In March, Kerry Cronin, a philosophy instructor at Boston College, experimented with how in-person dating affects the mental health of Gen Zers by having them complete an assignment in which they would go on an in-person date, and write a response discussing their experience. Surprisingly, the students gave glowing reviews of the dating assignment, writing that while they were initially afraid, they learned a lot about themselves, gained social confidence, and felt less depressed, sluggish, and isolated.
What’s more, Cronin’s students learned powerful lessons in self-actualization, one commenting that “going on a date helps us get over our fear of failure,” and another reporting that “it makes us feel more vulnerable and that vulnerability helps us learn more about ourselves.” The meaning these students found from engaging in old-fashioned dating is significant. Instead of desperately searching for connection through hourlong Tinder sessions, it’s time for Gen Z to inject a shot of confidence by going out on real dates with their peers. Bad dates build character, and good dates build relationships. Both outcomes are preferable to Generation Z’s current romantic isolation.
Perhaps we should take our dating cue from Nora Ephron, the famous 90s rom-com screenwriter. When asked whether she thought going on bad dates was a waste of time, she responded, “I have made a lot of mistakes falling in love, and regretted most of them, but never the potatoes that went with them.”

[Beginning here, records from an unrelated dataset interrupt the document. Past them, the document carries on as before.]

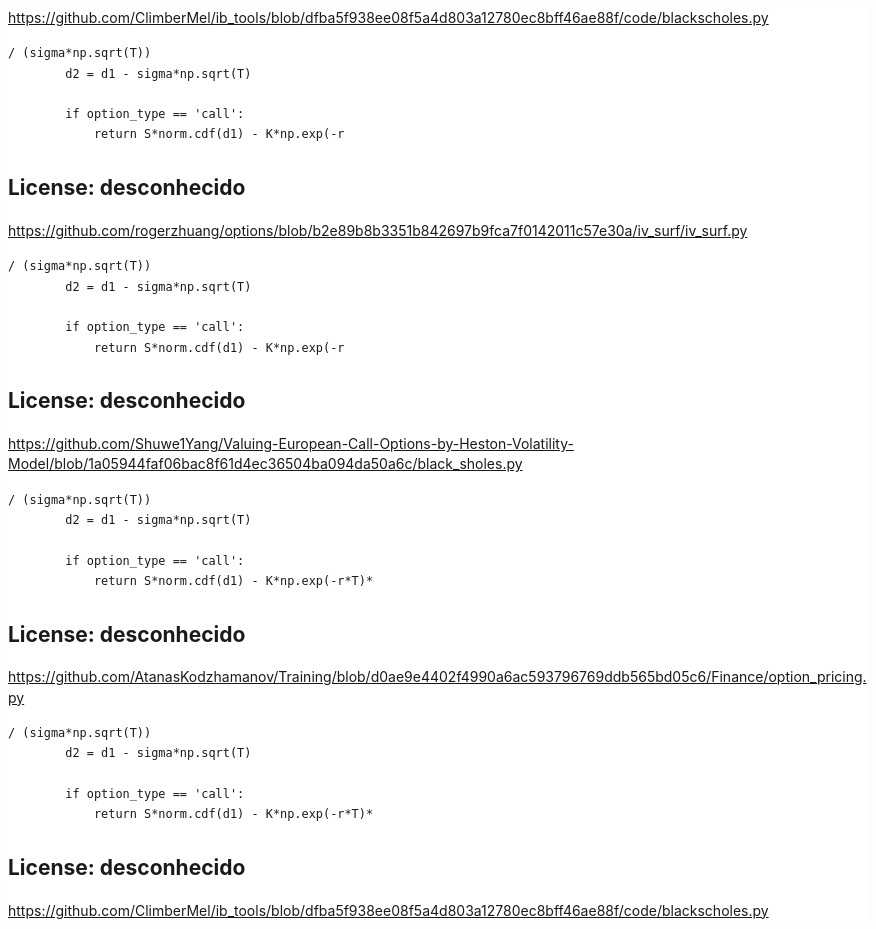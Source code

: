 https://github.com/ClimberMel/ib_tools/blob/dfba5f938ee08f5a4d803a12780ec8bff46ae88f/code/blackscholes.py

```
/ (sigma*np.sqrt(T))
        d2 = d1 - sigma*np.sqrt(T)

        if option_type == 'call':
            return S*norm.cdf(d1) - K*np.exp(-r
```

## License: desconhecido

https://github.com/rogerzhuang/options/blob/b2e89b8b3351b842697b9fca7f0142011c57e30a/iv_surf/iv_surf.py

```
/ (sigma*np.sqrt(T))
        d2 = d1 - sigma*np.sqrt(T)

        if option_type == 'call':
            return S*norm.cdf(d1) - K*np.exp(-r
```

## License: desconhecido

https://github.com/Shuwe1Yang/Valuing-European-Call-Options-by-Heston-Volatility-Model/blob/1a05944faf06bac8f61d4ec36504ba094da50a6c/black_sholes.py

```
/ (sigma*np.sqrt(T))
        d2 = d1 - sigma*np.sqrt(T)

        if option_type == 'call':
            return S*norm.cdf(d1) - K*np.exp(-r*T)*
```

## License: desconhecido

https://github.com/AtanasKodzhamanov/Training/blob/d0ae9e4402f4990a6ac593796769ddb565bd05c6/Finance/option_pricing.py

```
/ (sigma*np.sqrt(T))
        d2 = d1 - sigma*np.sqrt(T)

        if option_type == 'call':
            return S*norm.cdf(d1) - K*np.exp(-r*T)*
```

## License: desconhecido

https://github.com/ClimberMel/ib_tools/blob/dfba5f938ee08f5a4d803a12780ec8bff46ae88f/code/blackscholes.py
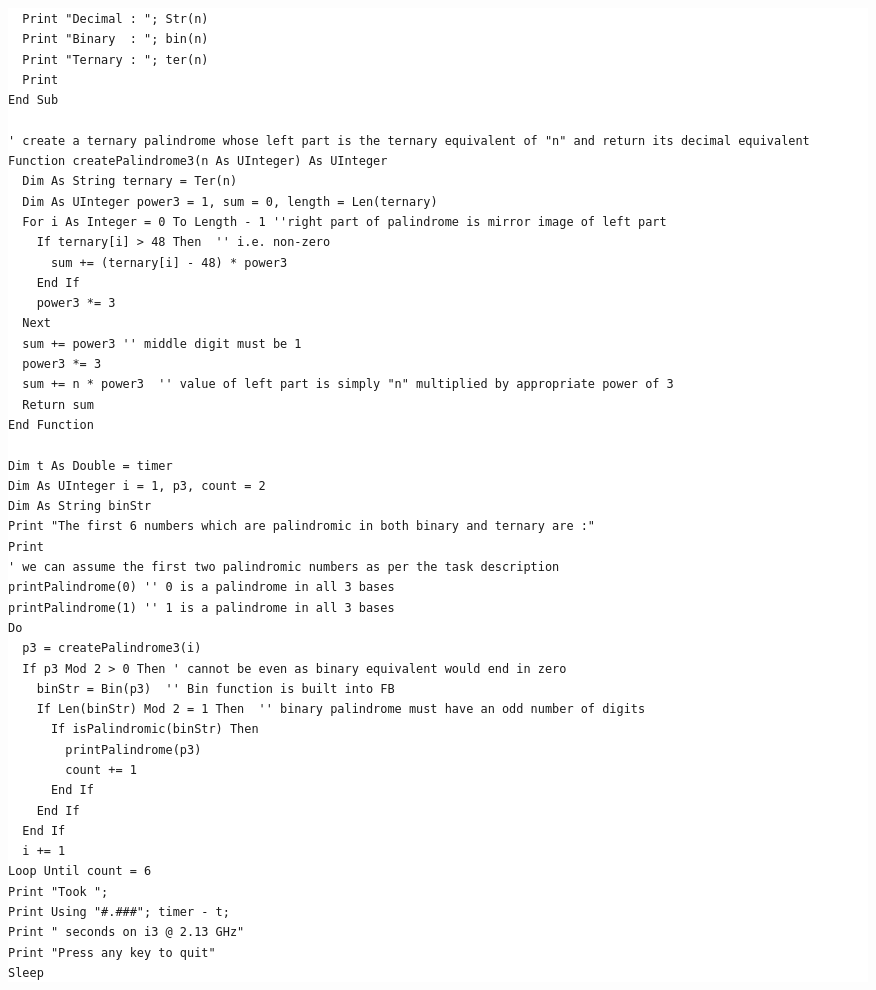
 ```freebasic
  Print "Decimal : "; Str(n)
  Print "Binary  : "; bin(n)
  Print "Ternary : "; ter(n)
  Print
End Sub

' create a ternary palindrome whose left part is the ternary equivalent of "n" and return its decimal equivalent
Function createPalindrome3(n As UInteger) As UInteger
  Dim As String ternary = Ter(n)
  Dim As UInteger power3 = 1, sum = 0, length = Len(ternary)
  For i As Integer = 0 To Length - 1 ''right part of palindrome is mirror image of left part
    If ternary[i] > 48 Then  '' i.e. non-zero
      sum += (ternary[i] - 48) * power3
    End If
    power3 *= 3
  Next
  sum += power3 '' middle digit must be 1
  power3 *= 3
  sum += n * power3  '' value of left part is simply "n" multiplied by appropriate power of 3
  Return sum
End Function

Dim t As Double = timer
Dim As UInteger i = 1, p3, count = 2
Dim As String binStr
Print "The first 6 numbers which are palindromic in both binary and ternary are :"
Print
' we can assume the first two palindromic numbers as per the task description
printPalindrome(0) '' 0 is a palindrome in all 3 bases
printPalindrome(1) '' 1 is a palindrome in all 3 bases
Do
  p3 = createPalindrome3(i)
  If p3 Mod 2 > 0 Then ' cannot be even as binary equivalent would end in zero
    binStr = Bin(p3)  '' Bin function is built into FB
    If Len(binStr) Mod 2 = 1 Then  '' binary palindrome must have an odd number of digits
      If isPalindromic(binStr) Then
        printPalindrome(p3)
        count += 1
      End If
    End If
  End If
  i += 1
Loop Until count = 6
Print "Took ";
Print Using "#.###"; timer - t;
Print " seconds on i3 @ 2.13 GHz"
Print "Press any key to quit"
Sleep
```
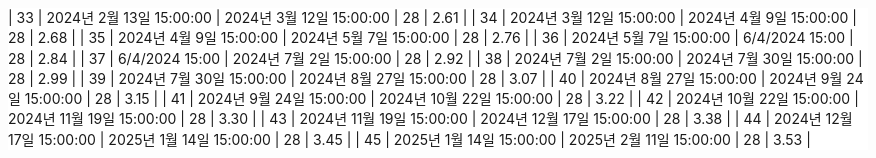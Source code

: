 | 33 | 2024년 2월 13일 15:00:00
 | 2024년 3월 12일 15:00:00
 | 28 | 2.61 |
| 34 | 2024년 3월 12일 15:00:00
 | 2024년 4월 9일 15:00:00
 | 28 | 2.68 |
| 35 | 2024년 4월 9일 15:00:00
 | 2024년 5월 7일 15:00:00
 | 28 | 2.76 |
| 36 | 2024년 5월 7일 15:00:00
 | 6/4/2024 15:00 | 28 | 2.84 |
| 37 | 6/4/2024 15:00 | 2024년 7월 2일 15:00:00
 | 28 | 2.92 |
| 38 | 2024년 7월 2일 15:00:00
 | 2024년 7월 30일 15:00:00
 | 28 | 2.99 |
| 39 | 2024년 7월 30일 15:00:00
 | 2024년 8월 27일 15:00:00
 | 28 | 3.07 |
| 40 | 2024년 8월 27일 15:00:00
 | 2024년 9월 24일 15:00:00
 | 28 | 3.15 |
| 41 | 2024년 9월 24일 15:00:00
 | 2024년 10월 22일 15:00:00
 | 28 | 3.22 |
| 42 | 2024년 10월 22일 15:00:00
 | 2024년 11월 19일 15:00:00
 | 28 | 3.30 |
| 43 | 2024년 11월 19일 15:00:00
 | 2024년 12월 17일 15:00:00
 | 28 | 3.38 |
| 44 | 2024년 12월 17일 15:00:00
 | 2025년 1월 14일 15:00:00
 | 28 | 3.45 |
| 45 | 2025년 1월 14일 15:00:00
 | 2025년 2월 11일 15:00:00
 | 28 | 3.53 |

With only confidence, human connection, and new perspectives to gain from going on dates, it’s time for Gen Zers to delete Bumble and start connecting with their peers face-to-face, even if not every dinner results in an undeniable love connection. Per Nora’s adage, if your dinner date with the intern in the neighboring cubicle is truly unsalvageable, the roasted potatoes you’ll consume during dinner and the confidence you’ll gain along the way will serve as unparalleled consolation prizes.
Elizabeth Nealon is editor of Clemson University’s newspaper, The Sensible Tiger, and is currently interning at a think tank in Washington D.C.